World Citizen: Hamas, Fatah and the Palestinian Identity Crisis

World Citizen: Hamas, Fatah and the Palestinian Identity Crisis

Palestinian Authority President Mahmoud Abbas must have winced when he heard Hamas' reaction to the killing of Osama bin Laden. For years the PA has worked to clean up its image, from that of the fatigue-clad, pistol-packing Yasser Arafat to one of a mainstream, diplomatically palatable would-be country ready to join the international community. But just days after Abbas' Fatah reached a reconciliation agreement with its rival Hamas, Ismail Haniyeh, Hamas' top man in Gaza, praised bin Laden as a "martyr" and an "Arab holy warrior." Making matters worse, Haniyeh condemned the United States for killing the head of al-Qaida just when Washington is in the process of deciding how to react to the new Fatah-Hamas reconciliation agreement and the unity government that is expected to follow.

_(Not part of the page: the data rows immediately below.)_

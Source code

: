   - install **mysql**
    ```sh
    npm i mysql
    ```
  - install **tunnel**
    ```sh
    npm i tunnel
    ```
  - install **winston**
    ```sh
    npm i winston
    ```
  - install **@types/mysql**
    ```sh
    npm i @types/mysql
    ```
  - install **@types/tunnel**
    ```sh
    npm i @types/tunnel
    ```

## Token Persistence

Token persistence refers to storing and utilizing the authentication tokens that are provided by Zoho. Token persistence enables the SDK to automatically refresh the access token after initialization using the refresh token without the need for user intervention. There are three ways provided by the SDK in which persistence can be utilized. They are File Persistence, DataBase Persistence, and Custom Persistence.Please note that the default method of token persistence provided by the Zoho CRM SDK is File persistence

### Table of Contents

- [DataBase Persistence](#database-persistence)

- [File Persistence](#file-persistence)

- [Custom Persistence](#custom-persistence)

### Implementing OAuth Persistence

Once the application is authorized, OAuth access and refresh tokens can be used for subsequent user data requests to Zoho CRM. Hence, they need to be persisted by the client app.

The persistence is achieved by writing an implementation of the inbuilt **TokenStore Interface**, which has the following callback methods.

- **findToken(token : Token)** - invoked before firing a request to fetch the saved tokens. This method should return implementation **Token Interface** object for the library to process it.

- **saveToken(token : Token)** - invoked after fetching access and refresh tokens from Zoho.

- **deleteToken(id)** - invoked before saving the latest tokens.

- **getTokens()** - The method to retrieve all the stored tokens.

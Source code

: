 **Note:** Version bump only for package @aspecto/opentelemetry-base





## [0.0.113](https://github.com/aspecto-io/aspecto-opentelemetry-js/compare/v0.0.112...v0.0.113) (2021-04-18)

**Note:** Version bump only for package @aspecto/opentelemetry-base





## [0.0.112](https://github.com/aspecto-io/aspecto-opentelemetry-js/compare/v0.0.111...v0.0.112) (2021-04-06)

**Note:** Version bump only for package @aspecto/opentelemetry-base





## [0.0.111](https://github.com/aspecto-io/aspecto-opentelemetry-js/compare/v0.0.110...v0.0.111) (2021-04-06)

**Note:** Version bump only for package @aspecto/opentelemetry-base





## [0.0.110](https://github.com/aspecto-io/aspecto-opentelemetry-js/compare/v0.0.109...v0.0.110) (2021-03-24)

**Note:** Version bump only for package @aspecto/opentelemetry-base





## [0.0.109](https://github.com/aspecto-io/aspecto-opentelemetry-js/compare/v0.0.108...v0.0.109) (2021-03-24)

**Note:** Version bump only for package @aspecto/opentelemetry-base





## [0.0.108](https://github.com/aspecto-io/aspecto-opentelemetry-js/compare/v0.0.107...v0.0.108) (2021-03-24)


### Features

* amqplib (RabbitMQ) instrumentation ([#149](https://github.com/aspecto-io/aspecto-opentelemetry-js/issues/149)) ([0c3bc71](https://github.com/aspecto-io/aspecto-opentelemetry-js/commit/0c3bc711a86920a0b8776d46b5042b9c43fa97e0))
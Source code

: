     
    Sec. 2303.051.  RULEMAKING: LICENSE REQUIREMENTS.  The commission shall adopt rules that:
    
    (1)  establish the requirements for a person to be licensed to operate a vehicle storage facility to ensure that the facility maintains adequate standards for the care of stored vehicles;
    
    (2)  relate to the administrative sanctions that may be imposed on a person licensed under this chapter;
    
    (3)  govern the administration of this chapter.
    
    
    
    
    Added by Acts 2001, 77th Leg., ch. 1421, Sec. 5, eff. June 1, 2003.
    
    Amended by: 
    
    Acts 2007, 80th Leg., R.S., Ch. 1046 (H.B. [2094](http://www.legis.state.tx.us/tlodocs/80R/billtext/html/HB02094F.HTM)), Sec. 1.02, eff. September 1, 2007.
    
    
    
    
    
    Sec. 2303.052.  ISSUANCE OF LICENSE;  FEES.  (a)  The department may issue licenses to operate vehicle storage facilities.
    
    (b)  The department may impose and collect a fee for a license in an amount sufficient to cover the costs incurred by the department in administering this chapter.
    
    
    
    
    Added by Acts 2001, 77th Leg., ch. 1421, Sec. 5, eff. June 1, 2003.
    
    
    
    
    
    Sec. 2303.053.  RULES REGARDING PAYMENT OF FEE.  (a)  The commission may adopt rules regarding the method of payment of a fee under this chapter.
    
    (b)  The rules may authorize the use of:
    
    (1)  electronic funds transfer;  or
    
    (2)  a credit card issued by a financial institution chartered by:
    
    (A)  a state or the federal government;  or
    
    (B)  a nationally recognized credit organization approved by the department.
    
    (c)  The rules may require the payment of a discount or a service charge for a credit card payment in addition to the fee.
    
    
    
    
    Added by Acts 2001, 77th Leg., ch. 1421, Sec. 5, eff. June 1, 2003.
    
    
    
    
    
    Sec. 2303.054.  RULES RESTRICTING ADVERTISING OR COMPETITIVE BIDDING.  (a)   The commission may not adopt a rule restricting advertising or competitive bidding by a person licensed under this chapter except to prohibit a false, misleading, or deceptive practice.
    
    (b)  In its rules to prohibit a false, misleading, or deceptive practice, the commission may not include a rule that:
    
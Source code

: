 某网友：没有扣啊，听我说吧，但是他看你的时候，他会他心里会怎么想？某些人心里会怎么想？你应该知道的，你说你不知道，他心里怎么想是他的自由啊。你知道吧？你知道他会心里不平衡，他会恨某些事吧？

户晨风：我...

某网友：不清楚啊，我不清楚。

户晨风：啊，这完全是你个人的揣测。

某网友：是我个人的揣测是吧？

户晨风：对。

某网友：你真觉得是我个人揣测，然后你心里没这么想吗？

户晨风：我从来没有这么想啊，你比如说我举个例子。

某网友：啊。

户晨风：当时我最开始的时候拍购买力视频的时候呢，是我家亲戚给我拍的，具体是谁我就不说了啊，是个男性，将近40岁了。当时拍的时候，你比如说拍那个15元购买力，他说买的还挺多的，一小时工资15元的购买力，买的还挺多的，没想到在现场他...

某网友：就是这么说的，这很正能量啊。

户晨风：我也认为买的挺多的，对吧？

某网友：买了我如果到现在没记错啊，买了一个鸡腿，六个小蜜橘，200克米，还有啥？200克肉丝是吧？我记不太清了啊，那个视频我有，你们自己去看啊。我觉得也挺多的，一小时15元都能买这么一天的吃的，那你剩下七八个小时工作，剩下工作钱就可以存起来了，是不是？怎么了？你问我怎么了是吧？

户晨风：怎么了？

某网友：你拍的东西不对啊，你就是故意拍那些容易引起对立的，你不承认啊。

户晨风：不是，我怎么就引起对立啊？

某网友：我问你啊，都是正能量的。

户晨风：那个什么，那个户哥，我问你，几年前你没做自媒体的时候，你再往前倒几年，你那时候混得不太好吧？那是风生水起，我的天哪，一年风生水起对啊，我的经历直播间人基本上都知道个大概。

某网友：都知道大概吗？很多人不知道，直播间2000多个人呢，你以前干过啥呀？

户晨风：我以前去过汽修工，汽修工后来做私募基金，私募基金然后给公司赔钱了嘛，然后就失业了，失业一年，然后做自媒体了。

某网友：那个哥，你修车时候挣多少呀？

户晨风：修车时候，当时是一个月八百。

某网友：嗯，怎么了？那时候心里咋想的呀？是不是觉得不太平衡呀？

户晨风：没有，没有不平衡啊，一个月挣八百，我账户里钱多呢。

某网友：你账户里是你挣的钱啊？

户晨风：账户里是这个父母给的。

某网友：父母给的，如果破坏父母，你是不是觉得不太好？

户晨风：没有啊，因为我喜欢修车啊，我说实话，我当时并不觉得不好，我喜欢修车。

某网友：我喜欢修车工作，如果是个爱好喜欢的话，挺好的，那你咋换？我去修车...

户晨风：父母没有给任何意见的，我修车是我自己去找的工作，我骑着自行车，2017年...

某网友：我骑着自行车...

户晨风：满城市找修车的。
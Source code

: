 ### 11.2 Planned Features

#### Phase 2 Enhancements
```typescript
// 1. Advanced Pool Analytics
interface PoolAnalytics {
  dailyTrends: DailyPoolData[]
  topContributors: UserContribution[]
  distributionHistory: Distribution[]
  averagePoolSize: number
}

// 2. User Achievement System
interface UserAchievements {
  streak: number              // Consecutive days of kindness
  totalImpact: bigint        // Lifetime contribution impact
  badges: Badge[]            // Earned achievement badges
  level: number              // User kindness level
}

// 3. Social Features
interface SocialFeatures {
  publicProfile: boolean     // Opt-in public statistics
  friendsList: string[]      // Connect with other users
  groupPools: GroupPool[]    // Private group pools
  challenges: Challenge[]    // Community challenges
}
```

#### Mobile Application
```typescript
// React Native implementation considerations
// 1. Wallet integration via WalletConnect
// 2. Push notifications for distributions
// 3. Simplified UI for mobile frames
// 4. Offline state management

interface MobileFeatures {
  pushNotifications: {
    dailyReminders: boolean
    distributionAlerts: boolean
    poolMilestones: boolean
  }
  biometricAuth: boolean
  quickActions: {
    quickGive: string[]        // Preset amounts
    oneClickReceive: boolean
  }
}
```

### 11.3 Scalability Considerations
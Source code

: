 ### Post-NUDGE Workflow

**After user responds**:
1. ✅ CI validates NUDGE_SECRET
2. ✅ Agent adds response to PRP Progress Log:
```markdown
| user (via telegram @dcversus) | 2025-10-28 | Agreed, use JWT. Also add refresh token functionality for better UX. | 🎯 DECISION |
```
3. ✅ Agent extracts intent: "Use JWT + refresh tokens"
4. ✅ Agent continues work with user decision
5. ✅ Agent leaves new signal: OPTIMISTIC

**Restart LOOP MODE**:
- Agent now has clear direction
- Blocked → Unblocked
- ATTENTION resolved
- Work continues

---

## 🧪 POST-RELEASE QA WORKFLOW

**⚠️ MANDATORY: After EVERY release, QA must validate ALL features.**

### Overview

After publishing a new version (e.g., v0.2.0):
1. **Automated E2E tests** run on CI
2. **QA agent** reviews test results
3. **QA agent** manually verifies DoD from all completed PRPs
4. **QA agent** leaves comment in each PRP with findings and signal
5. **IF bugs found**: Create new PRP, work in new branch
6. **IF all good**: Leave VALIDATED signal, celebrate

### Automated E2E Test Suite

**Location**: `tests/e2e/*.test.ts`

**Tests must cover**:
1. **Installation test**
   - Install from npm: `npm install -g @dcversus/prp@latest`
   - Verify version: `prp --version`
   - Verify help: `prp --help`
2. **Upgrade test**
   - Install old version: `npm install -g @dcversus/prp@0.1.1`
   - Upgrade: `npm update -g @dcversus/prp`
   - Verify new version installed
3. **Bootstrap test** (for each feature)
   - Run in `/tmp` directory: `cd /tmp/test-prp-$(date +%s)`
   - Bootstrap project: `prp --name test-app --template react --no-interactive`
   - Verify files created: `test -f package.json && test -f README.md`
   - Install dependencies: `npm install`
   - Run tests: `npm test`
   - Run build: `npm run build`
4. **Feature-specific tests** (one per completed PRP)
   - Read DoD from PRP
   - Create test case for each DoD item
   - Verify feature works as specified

The Hamas statement, jarring to Western ears, captures the essence of the identity crisis that will plague the Palestinian leadership once the two former rivals try to implement their new agreement. It showed the vast chasm in values, strategies and tactics that separates the top PA officials, mostly Fatah men, from the leaders of the militant Islamist party Hamas.

In contrast to Hamas' condemnation of the U.S. and praise for bin Laden, the PA's Ghassan Khatib expressed an official view filled with the soothing, conciliatory tones that have helped the PA nurture its relations with the West. "Getting rid of bin Laden," he declared, "is good for the cause of peace worldwide."